Tuesday, March 16, 2010

Back to Plan B

After spending some time with Netfabb for Rapman Beta, I've come to the conclusion that it isn't ready for prime time. That's not to say that it won't be and that, when debugged, it won't be a brilliant piece of software, attractively priced. The problem for me is that it isn't helping me solve the sorts of printing problems that I have ... NOW.

I reached a similar conclusion about Skeinforge over a month ago. At that time I began upgrading and rewriting the Visual Basic .NET Express 2008 code in my old Slice and Dice app that I originally developed for Tommelise 1.0.

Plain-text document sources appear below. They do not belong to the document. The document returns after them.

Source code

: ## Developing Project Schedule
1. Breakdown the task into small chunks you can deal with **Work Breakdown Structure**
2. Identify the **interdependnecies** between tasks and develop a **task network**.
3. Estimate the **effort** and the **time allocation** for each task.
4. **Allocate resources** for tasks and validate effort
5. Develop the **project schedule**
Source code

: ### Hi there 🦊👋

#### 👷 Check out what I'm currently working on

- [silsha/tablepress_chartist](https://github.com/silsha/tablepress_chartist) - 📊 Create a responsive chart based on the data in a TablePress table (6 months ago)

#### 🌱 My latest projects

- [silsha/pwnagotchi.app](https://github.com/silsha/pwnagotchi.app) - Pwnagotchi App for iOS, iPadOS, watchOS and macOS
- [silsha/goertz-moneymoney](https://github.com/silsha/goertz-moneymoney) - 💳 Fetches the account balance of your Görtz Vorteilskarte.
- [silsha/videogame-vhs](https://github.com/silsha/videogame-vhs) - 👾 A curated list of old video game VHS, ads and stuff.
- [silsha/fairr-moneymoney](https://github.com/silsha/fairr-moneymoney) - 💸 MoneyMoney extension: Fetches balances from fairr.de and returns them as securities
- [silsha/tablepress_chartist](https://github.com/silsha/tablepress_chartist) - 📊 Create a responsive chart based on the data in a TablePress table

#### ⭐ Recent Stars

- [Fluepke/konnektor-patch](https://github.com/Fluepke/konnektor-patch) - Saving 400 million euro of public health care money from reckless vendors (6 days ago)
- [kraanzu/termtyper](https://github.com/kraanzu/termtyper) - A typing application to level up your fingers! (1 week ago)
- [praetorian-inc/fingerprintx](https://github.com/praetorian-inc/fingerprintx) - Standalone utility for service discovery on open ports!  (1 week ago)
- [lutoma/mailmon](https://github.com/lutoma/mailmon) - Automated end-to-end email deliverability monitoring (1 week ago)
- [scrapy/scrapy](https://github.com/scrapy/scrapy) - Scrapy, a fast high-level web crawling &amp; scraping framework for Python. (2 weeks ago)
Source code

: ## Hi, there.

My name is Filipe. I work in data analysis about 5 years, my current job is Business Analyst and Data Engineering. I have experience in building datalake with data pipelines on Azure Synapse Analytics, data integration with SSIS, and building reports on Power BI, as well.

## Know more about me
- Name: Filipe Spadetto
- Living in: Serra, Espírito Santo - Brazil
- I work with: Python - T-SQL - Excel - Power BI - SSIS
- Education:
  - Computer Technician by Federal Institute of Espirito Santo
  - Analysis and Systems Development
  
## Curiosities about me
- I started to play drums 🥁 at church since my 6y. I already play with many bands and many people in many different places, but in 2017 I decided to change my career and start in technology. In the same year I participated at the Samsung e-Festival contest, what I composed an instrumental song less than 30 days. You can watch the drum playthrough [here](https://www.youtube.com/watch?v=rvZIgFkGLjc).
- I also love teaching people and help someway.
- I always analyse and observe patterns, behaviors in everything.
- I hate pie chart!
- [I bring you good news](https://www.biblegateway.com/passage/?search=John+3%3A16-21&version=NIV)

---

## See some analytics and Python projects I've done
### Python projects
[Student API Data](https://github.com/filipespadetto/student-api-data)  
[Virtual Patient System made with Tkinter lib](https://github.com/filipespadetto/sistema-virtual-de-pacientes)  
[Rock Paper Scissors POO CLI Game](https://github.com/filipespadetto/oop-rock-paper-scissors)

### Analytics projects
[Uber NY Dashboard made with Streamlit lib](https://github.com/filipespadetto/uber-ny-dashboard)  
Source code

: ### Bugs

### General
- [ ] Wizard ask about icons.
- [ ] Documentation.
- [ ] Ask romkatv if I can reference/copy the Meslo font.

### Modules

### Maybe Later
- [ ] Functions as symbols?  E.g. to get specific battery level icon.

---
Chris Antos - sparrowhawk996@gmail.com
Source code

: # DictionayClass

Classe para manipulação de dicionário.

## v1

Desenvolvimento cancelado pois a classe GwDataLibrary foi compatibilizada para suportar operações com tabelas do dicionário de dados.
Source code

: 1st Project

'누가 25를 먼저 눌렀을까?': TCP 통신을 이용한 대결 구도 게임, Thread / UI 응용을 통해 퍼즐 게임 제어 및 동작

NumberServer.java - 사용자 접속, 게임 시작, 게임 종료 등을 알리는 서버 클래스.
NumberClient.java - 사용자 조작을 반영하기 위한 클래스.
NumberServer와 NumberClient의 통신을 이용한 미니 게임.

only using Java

The deal breaker for Netfabb was the grim performance with respect to z-axis juddering. I did a comparison not, I'll readily admit, a completely fair one. I created a 50 mm diameter hollow cylinder and ran it first using the "very fine" setting on Netfabb. This is what I got.

This test object gives you a clear idea of the effect of the z-axis juddering.  You can also see delamination taking place on a rather large scale and you can see the attempt by Netfabb for Rapman to style some sort of cover over the top of the hollow cylinder.

Now Bogdan has rightly pointed out that a lot of my problems here stem from the fact that Netfabb prints at 260 C and wants a fan that I haven't bothered rigging.  That is not, however, the only problem that the beta has at this point, however.  For purposes of comparison, I ran the same test object through my own Slice and dice with a 0.25 mm layer setting {Netfabb at "very fine" uses a 0.125 mm layer}.  Here is what I got with Slice and Dice.

No delaminations and a much, much less pronounced z-axis juddering.  I generated the test object with Art of Illusion and used a 0.05 mm conversion of the cylinder to a triangular mesh.  That left me with a 64-sided approximation of a cylinder, if I remember correctly.  The facets are clearly visible on the Slice and Dice print and nowhere to be seen on the Netfabb print.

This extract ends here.